TASK ITEM ::
How many lines of the data contain the word "quantitative"? Give only that number.
━━━━━━━━
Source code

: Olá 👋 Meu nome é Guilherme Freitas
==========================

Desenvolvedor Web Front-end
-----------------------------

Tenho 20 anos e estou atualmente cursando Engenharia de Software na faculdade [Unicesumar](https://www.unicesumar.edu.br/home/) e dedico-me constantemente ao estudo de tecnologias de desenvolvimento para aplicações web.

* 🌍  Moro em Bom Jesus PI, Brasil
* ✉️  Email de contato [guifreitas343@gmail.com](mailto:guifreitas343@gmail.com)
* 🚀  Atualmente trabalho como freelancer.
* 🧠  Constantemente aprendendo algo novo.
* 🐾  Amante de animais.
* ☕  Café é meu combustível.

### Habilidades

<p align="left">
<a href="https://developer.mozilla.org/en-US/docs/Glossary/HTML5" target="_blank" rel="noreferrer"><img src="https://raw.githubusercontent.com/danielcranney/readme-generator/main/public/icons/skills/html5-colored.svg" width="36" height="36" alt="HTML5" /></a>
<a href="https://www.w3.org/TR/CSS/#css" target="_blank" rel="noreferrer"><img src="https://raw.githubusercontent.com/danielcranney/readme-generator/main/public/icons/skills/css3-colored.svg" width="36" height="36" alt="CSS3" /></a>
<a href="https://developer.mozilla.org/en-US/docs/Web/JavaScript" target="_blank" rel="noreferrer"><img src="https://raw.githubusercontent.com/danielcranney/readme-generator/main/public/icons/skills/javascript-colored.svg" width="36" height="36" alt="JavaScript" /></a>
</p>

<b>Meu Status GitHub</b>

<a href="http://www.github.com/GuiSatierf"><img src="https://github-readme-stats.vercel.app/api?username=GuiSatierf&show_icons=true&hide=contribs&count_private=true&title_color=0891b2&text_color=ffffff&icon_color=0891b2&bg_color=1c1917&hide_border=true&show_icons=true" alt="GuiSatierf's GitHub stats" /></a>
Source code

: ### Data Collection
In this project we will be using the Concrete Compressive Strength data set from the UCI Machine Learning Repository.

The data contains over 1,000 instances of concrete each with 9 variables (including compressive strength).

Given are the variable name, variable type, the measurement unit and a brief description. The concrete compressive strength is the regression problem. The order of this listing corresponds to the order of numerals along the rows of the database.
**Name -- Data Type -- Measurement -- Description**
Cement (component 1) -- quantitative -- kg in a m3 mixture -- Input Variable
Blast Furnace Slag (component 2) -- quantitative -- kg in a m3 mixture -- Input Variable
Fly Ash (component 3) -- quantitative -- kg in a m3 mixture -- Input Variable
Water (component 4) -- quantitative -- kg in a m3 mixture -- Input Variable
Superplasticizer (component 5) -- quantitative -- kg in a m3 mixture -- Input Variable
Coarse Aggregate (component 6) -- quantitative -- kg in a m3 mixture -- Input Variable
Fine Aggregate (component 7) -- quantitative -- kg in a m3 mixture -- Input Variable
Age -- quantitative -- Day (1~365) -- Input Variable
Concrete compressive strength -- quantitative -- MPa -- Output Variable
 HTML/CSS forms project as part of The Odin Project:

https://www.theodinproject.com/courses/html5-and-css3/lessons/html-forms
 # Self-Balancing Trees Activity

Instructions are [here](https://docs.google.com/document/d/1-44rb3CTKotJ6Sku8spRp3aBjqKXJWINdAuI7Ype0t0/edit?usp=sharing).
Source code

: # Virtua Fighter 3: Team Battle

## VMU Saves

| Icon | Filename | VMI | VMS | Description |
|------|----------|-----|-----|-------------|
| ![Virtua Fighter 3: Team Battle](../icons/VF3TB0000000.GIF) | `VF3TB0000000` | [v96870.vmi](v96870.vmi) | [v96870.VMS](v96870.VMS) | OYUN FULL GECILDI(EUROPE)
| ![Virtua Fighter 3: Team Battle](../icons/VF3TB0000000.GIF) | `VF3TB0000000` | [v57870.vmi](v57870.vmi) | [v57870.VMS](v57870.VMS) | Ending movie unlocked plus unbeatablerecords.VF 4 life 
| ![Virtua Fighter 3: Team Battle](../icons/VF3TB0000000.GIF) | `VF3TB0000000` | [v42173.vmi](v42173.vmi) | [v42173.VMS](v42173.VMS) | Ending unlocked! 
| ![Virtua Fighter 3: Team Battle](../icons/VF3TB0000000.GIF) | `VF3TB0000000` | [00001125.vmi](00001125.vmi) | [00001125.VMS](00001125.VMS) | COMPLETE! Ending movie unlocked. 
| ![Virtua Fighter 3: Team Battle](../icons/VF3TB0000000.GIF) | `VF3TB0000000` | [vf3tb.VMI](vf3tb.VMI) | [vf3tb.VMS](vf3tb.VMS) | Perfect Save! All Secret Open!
━━━━━━━━
ANSWER BOX ::
9